Firmado dos veces y manoseado al extremo, el acuerdo negociado con las Farc naufraga hoy en las espesas aguas de la tendencia colombiana a no resolver los problemas y a mantener vivos los conflictos que no permiten pasar la página. Y de las instituciones que se crearon dizque para ofrecer verdad, justicia y reparación no quiere saber nadie porque ya fracasaron.

El acuerdo fue la bandera del expresidente Juan Manuel Santos para reelegirse y detrás de él se alinearon quienes vieron la posibilidad de mantener su vigencia en la cada vez más oscura política de nuestro país.

Pese a ello, era la posibilidad de superar la violencia por lo cual mereció al principio el interés de muchos colombianos que vieron en eso la esperanza de cambiar la guerra eterna por una convivencia más tranquila.

No importó que el acuerdo fuera derrotado en un plebiscito y que el propio gobierno hubiera hecho todas las maromas posibles para desconocer las mayorías que votaron no, respaldado por un Congreso que vio en ello la posibilidad de reelegirse. Tampoco, que la Corte Constitucional desconociera los riesgos que lo pactado significaba para el país y aprobara lo que tiene todas las características de un golpe a las instituciones jurídicas.

Había que firmarlo y se firmó. Y había que esperar sus resultados y cinco años después, muy poco de eso se ha logrado. Existen incumplimientos del Estado porque lo firmado era imposible cumplirlo y así lo sabían quienes lo negociaron y lo firmaron como representantes de las instituciones. Y porque, también se sabía, las Farc no tenían intención de cumplir lo pactado, de indemnizar a sus víctimas y de asumir las consecuencias de su barbarie.

Cinco años después, existe una Justicia Especial de Paz, arrogante e inútil que no ha emitido un solo fallo, ni uno solo, contra los autores de miles de atrocidades que las víctimas que sobrevivieron les contaron a los magistrados rodeados de todas la prosopopeya y las fanfarrias posibles. Nada de cumplir su deber, mientras en Estados Unidos un juez condenó a las Farc a pagar US$ 36 millones por la esclavitud y la barbarie a la que sometieron a Íngrid Betancourt.

Y las Farc se dividieron entre quienes siguen siendo lo de siempre, un vulgar cartel de las drogas comandado por quien negoció el acuerdo y varios de sus cabecillas sanguinarios, y, por otro lado, los que siguen impunes en el Congreso, respaldados apenas por cincuenta mil votos que les dieron diez curules.
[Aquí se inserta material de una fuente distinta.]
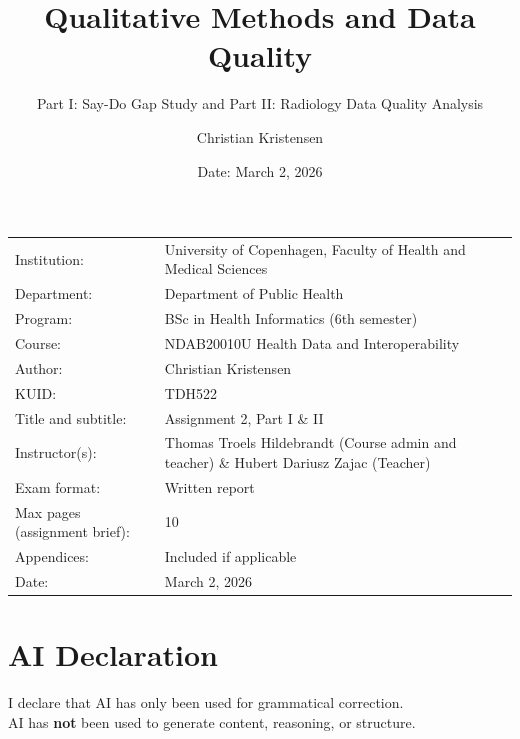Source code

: \documentclass[12pt]{article}
\author{Christian Kristensen}
\title{Qualitative Methods and Data Quality}
\subtitle{Part I: Say-Do Gap Study and Part II: Radiology Data Quality Analysis}
\date{Date: March 2, 2026}
\begin{document}
\maketitle

\onehalfspacing

\begin{table}[h]
\def\arraystretch{1.5}
\begin{tabularx}{\textwidth}{l X}
Institution: & University of Copenhagen, Faculty of Health and Medical Sciences \\
Department: & Department of Public Health \\
Program: & BSc in Health Informatics (6th semester) \\
Course: & NDAB20010U Health Data and Interoperability \\
Author: & Christian Kristensen \\
KUID: & TDH522 \\
Title and subtitle: & Assignment 2, Part I \& II \\
Instructor(s): & Thomas Troels Hildebrandt (Course admin and teacher) \& Hubert Dariusz Zajac (Teacher) \\
Exam format: & Written report \\
Max pages (assignment brief): & 10 \\
Appendices: & Included if applicable \\
Date: & March 2, 2026
\end{tabularx}
\end{table}

\section*{AI Declaration}
I declare that AI has only been used for grammatical correction.\\
AI has \textbf{not} been used to generate content, reasoning, or structure.
\newpage

\tableofcontents
\clearpage


\clearpage


\clearpage


\clearpage
\appendix


\clearpage
\printbibliography[heading=bibintoc,title={References}]
\end{document}

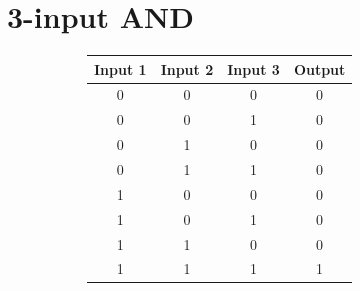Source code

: \section{3-input AND}

\begin{figure}[H]
  \begin{subfigure}[t]{.49\columnwidth}
    \begin{adjustbox}{width=\textwidth}
    \begin{tabular}[b]{cccc}
      \hline
    \multicolumn{1}{l}{\textbf{Input 1}} & \multicolumn{1}{l}{\textbf{Input 2}} & \multicolumn{1}{l}{\textbf{Input 3}} & \multicolumn{1}{l}{\textbf{Output}} \\
    \hline
    0 & 0                                    & 0                                    & 0                                   \\
    0 & 0                                    & 1                                    & 0                                   \\
    0 & 1                                    & 0                                    & 0                                   \\
    0 & 1                                    & 1                                    & 0                                   \\
    1 & 0                                    & 0                                    & 0                                   \\
    1 & 0                                    & 1                                    & 0                                   \\
    1 & 1                                    & 0                                    & 0                                   \\
    1 & 1                                    & 1                                    & 1                                   \\


\end{tabular}
\end{adjustbox}
\end{subfigure}
\end{figure}
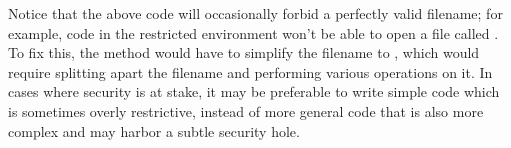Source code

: Notice that the above code will occasionally forbid a perfectly valid
filename; for example, code in the restricted environment won't be
able to open a file called .  To fix this, the
 method would have to simplify the filename to
, which would require splitting apart the filename and
performing various operations on it.  In cases where security is at
stake, it may be preferable to write simple code which is sometimes
overly restrictive, instead of more general code that is also more
complex and may harbor a subtle security hole.
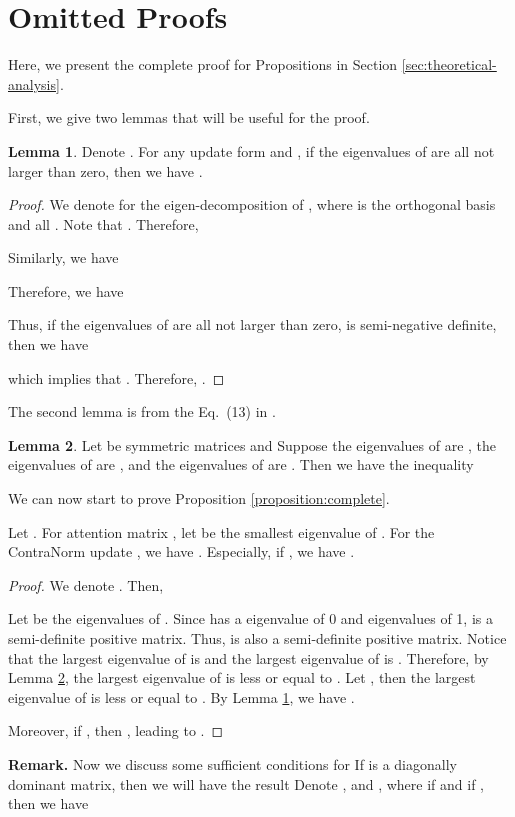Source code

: \documentclass{article}
\theoremstyle{definition}
\newenvironment{manualproposition}[1]{\renewcommand\themanualtheoreminner{#1}\manualtheoreminner
}{\endmanualtheoreminner}
\newtheorem{lemma}{Lemma}[section]
\theoremstyle{remark}
\theoremstyle{theorem}
\begin{document}
\section{Omitted Proofs} \label{appen:proof}
Here, we present the complete proof for Propositions in Section \ref{sec:theoretical-analysis}.

First, we give two lemmas that will be useful for the proof.
\begin{lemma}
    Denote . For any update form  and , if the eigenvalues of  are all not larger than zero, then we have . \label{lemma1}
\end{lemma}
\begin{proof}
    We denote  for the eigen-decomposition of , where  is the orthogonal basis and all . Note that . Therefore,
    
    Similarly, we have
    
    Therefore, we have
    
    Thus, if the eigenvalues of  are all not larger than zero,  is semi-negative definite, then we have
    
    which implies that . Therefore, . 
\end{proof}
The second lemma is from the Eq.~(13) in \cite{eigenvalue}.
\begin{lemma}
    Let  be symmetric matrices and  Suppose the eigenvalues of  are  , the eigenvalues of  are  , and the eigenvalues of  are . Then we have the inequality
    \label{lemma2}
\end{lemma}
We can now start to prove Proposition \ref{proposition:complete}.
\begin{manualproposition}{1}
   Let . For attention matrix , let  be the smallest eigenvalue of  . For the ContraNorm update , we have . Especially, if , we have .
\end{manualproposition}
\begin{proof}
    We denote . Then,
    
    Let  be the eigenvalues of . Since  has a eigenvalue of 0 and  eigenvalues of 1,  is a semi-definite positive matrix. Thus,  is also a semi-definite positive matrix. Notice that the largest eigenvalue of  is  and the largest eigenvalue of  is . Therefore, by Lemma \ref{lemma2}, the largest eigenvalue of  is less or equal to . Let , then the largest eigenvalue of  is less or equal to . By Lemma \ref{lemma1}, we have .
    
    Moreover, if , then , leading to .
\end{proof}
\textbf{Remark.} Now we discuss some sufficient conditions for  If  is a diagonally dominant matrix, then we will have the result  Denote ,  and , where  if  and  if , then we have
\end{document}
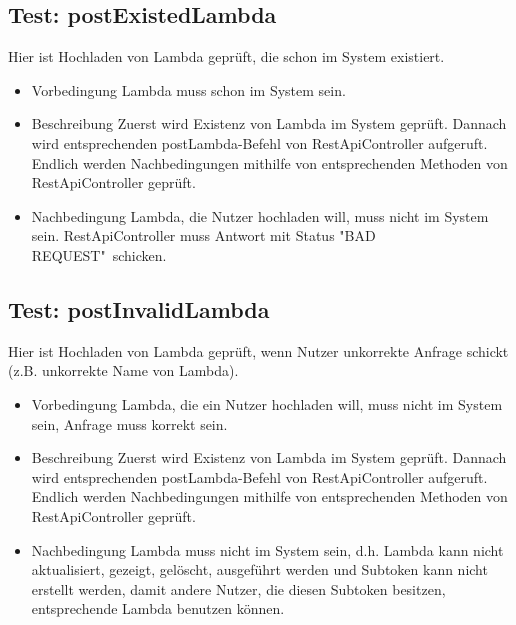 \documentclass[a4paper,20pt,oneside]{book}
\begin{document}
\subsection{Test: postExistedLambda}
Hier ist Hochladen von Lambda geprüft, die schon im System existiert.
\begin{itemize}
	\item Vorbedingung \linebreak
	Lambda muss schon im System sein.
	\item Beschreibung
	Zuerst wird Existenz von Lambda im System geprüft. Dannach wird entsprechenden postLambda-Befehl von RestApiController aufgeruft. Endlich werden Nachbedingungen mithilfe von  entsprechenden Methoden von RestApiController geprüft.
	\item Nachbedingung
	Lambda, die Nutzer hochladen will, muss nicht im System sein. RestApiController muss Antwort mit Status "BAD REQUEST"\ schicken.
\end{itemize}
\subsection{Test: postInvalidLambda}
Hier ist Hochladen von Lambda geprüft, wenn Nutzer unkorrekte Anfrage schickt (z.B. unkorrekte Name von Lambda).
\begin{itemize}
	\item Vorbedingung \linebreak
	Lambda, die ein Nutzer hochladen will, muss nicht im System sein, Anfrage muss korrekt sein.
	\item Beschreibung \linebreak
	Zuerst wird Existenz von Lambda im System geprüft. Dannach wird entsprechenden postLambda-Befehl von RestApiController aufgeruft. Endlich werden Nachbedingungen mithilfe von  entsprechenden Methoden von RestApiController geprüft.
	\item Nachbedingung \linebreak
	Lambda muss nicht im System sein, d.h. Lambda kann nicht aktualisiert, gezeigt, gelöscht, ausgeführt werden und Subtoken kann nicht erstellt werden, damit andere Nutzer, die diesen Subtoken besitzen, entsprechende Lambda benutzen können.
\end{itemize}
\end{document}
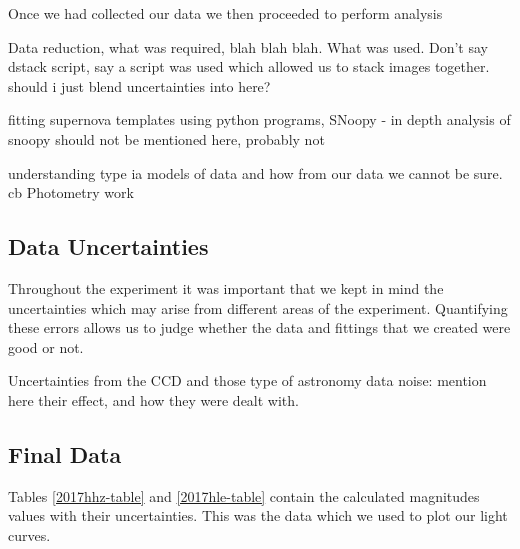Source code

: \documentclass[twocolumn]{revtex4}
\begin{document}
Once we had collected our data we then proceeded to perform analysis

Data reduction, what was required, blah blah blah. What was used. Don't say dstack script, say a script was used which allowed us to stack images together. should i just blend uncertainties into here? 

fitting supernova templates using python programs, SNoopy - in depth analysis of snoopy should not be mentioned here, probably not

understanding type ia models of data and how from our data we cannot be sure.  
 cb
Photometry work 

\vspace{-3ex}
\subsection{Data Uncertainties}
\vspace{-2ex}

Throughout the experiment it was important that we kept in mind the uncertainties which may arise from different areas of the experiment. Quantifying these errors allows us to judge whether the data and fittings that we created were good or not. 

Uncertainties from the CCD and those type of astronomy data noise: mention here their effect, and how they were dealt with. 

\vspace{-3ex}
\subsection{Final Data}
\vspace{-2ex}
Tables \ref{2017hhz-table} and \ref{2017hle-table} contain the calculated magnitudes values with their uncertainties. This was the data which we used to plot our light curves.
\end{document}

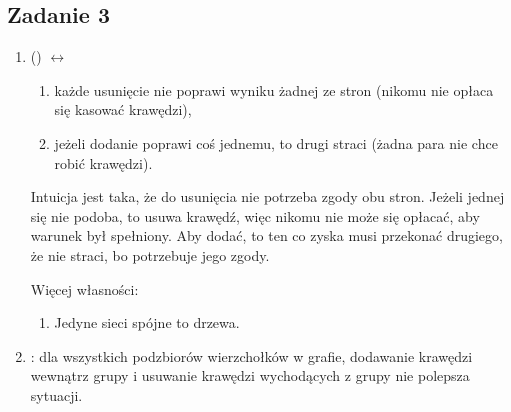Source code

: \subsection{Zadanie 3}
\begin{enumerate}
  \item
     () $\leftrightarrow$
    \begin{enumerate}
      \item
        każde usunięcie nie poprawi wyniku żadnej ze stron (nikomu nie opłaca się kasować krawędzi),
      \item
        jeżeli dodanie poprawi coś jednemu, to drugi straci
         (żadna para nie chce robić krawędzi).
    \end{enumerate}

     Intuicja jest taka, że do usunięcia nie potrzeba zgody obu stron. Jeżeli
     jednej się nie podoba, to usuwa krawędź, więc nikomu nie może się opłacać,
     aby warunek był spełniony. Aby dodać, to ten co zyska musi przekonać
     drugiego, że nie straci, bo potrzebuje jego zgody.

     Więcej własności:
    \begin{enumerate}
      \item
        Jedyne  sieci spójne to drzewa.
    \end{enumerate}

   \item
     : dla wszystkich podzbiorów wierzchołków w
        grafie, dodawanie krawędzi wewnątrz grupy i usuwanie krawędzi
        wychodących z grupy nie polepsza sytuacji.
\end{enumerate}

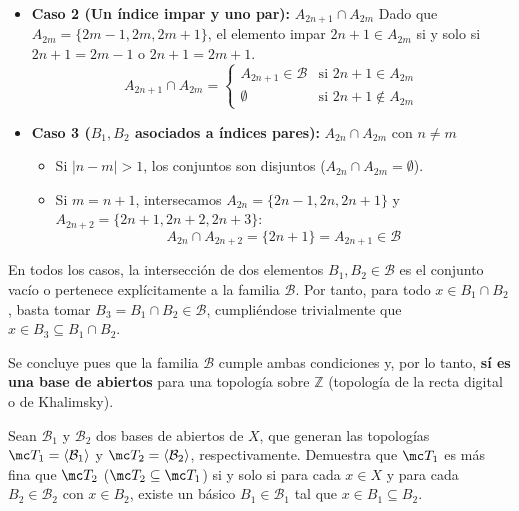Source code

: \begin{sol}
\begin{itemize}
        \item \textbf{Caso 2 (Un índice impar y uno par):} $A_{2n+1} \cap A_{2m}$
        Dado que $A_{2m} = \{2m-1, 2m, 2m+1\}$, el elemento impar $2n+1 \in A_{2m}$ si y solo si $2n+1 = 2m-1$ o $2n+1 = 2m+1$.
        \[
            A_{2n+1} \cap A_{2m} = \begin{cases}
                A_{2n+1} \in \mathcal{B} & \text{si } 2n+1 \in A_{2m} \\
                \emptyset & \text{si } 2n+1 \notin A_{2m}
            \end{cases}
        \]

        \item \textbf{Caso 3 ($B_1, B_2$ asociados a índices pares):} $A_{2n} \cap A_{2m}$ con $n \neq m$
        \begin{itemize}
            \item Si $|n - m| > 1$, los conjuntos son disjuntos ($A_{2n} \cap A_{2m} = \emptyset$).
            \item Si $m = n+1$, intersecamos $A_{2n} = \{2n-1, 2n, 2n+1\}$ y $A_{2n+2} = \{2n+1, 2n+2, 2n+3\}$:
            \[
                A_{2n} \cap A_{2n+2} = \{2n+1\} = A_{2n+1} \in \mathcal{B}
            \]
        \end{itemize}
    \end{itemize}

    En todos los casos, la intersección de dos elementos $B_1, B_2 \in \mathcal{B}$ es el conjunto vacío o pertenece explícitamente a la familia $\mathcal{B}$. Por tanto, para todo $x \in B_1 \cap B_2$, basta tomar $B_3 = B_1 \cap B_2 \in \mathcal{B}$, cumpliéndose trivialmente que $x \in B_3 \subseteq B_1 \cap B_2$.

    \medskip

    Se concluye pues que la familia $\mathcal{B}$ cumple ambas condiciones y, por lo tanto, \textbf{sí es una base de abiertos} para una topología sobre $\mathbb{Z}$ (topología de la recta digital o de Khalimsky).
\end{sol}\begin{ejer}
    [28] Sean $\mathcal{B}_1$ y $\mathcal{B}_2$ dos bases de abiertos de $X$, que generan las topologías $\mc T_1 = \langle \mathcal{B}_1 \rangle$ y $\mc T_2 = \langle \mathcal{B}_2 \rangle$, respectivamente. Demuestra que $\mc T_1$ es más fina que $\mc T_2$ ($\mc T_2 \subseteq \mc T_1$) si y solo si para cada $x \in X$ y para cada $B_2 \in \mathcal{B}_2$ con $x \in B_2$, existe un básico $B_1 \in \mathcal{B}_1$ tal que $x \in B_1 \subseteq B_2$.
\end{ejer}

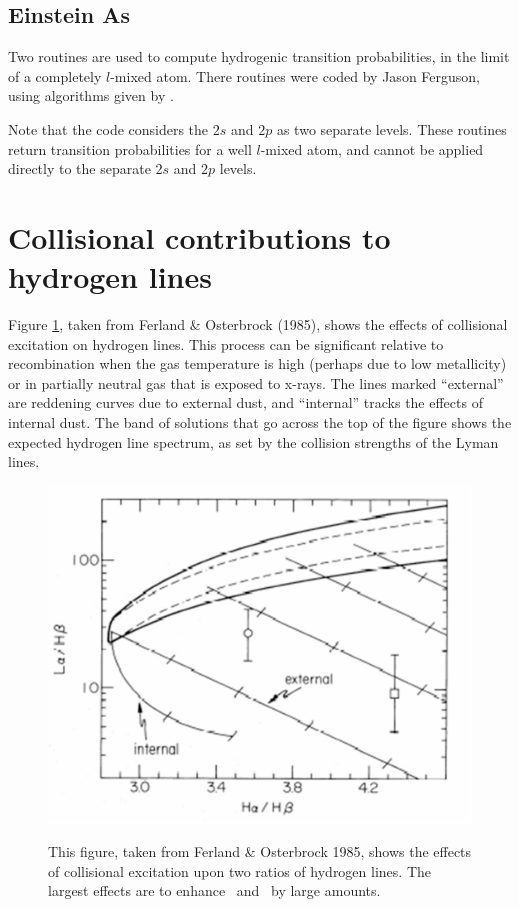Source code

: \subsection{Einstein As}

Two routines are used to compute hydrogenic transition probabilities, in
the limit of a completely $l$-mixed atom.  There routines were coded by Jason
Ferguson, using algorithms given by \citet{Johnson1972}.

Note that the code considers the $2s$ and $2p$ as two separate levels.  These
routines return transition probabilities for a well $l$-mixed atom, and cannot
be applied directly to the separate $2s$ and $2p$ levels.

\section{Collisional contributions to hydrogen lines}

Figure \ref{fig:HLinesFerlandOsterbrock},
taken from Ferland \& Osterbrock (1985), shows the effects of
collisional excitation on hydrogen lines.  This process can be significant
relative to recombination when the gas temperature is high (perhaps due
to low metallicity) or in partially neutral gas that is exposed to x-rays.
The lines marked ``external'' are reddening curves due to external dust,
and ``internal'' tracks the effects of internal dust.  The band of solutions
that go across the top of the figure shows the expected hydrogen line
spectrum, as set by the collision strengths of the Lyman lines.

\begin{figure}
\centering
\includegraphics[scale=0.4]{HLinesFerlandOsterbrock}
\label{fig:HLinesFerlandOsterbrock}
\caption[Hydrogen line ratios]
{This figure, taken from Ferland \& Osterbrock 1985, shows the
effects of collisional excitation upon two ratios of hydrogen lines.  The
largest effects are to enhance \la\ and \ha\ by large amounts. }
\end{figure}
Ni una sola sanción les han impuesto esos jueces distantes y arrogantes de la JEP, quizás porque saben que el día que lo hagan se tiene que acabar esa corte.

Y, ¿qué decir de la Comisión de la Verdad? Que hoy, cinco años después, no hay verdad. Y que su período debió ser prorrogado porque no ha encontrado la verdad. Y que con seguridad no la encontrará, empeñada como está en mantener un sesgo ideológico inocultable que le ha llevado a perder el apoyo de los colombianos.

Entre tanto, miles de desmovilizados están expuestos a la venganza y la extorsión de quienes fueran sus jefes y compinches, mientras el gobierno trata de cumplir lo imposible. Y casi ninguno de los que se lucraron de la supuesta paz firmada dos veces habla de ella porque ya no les sirve para reelegirse.

Así se muere de manera lenta la mejor posibilidad que ha tenido Colombia de ponerle fin a la violencia endémica que consume sus energías y su futuro. Lo mismo o peor que antes.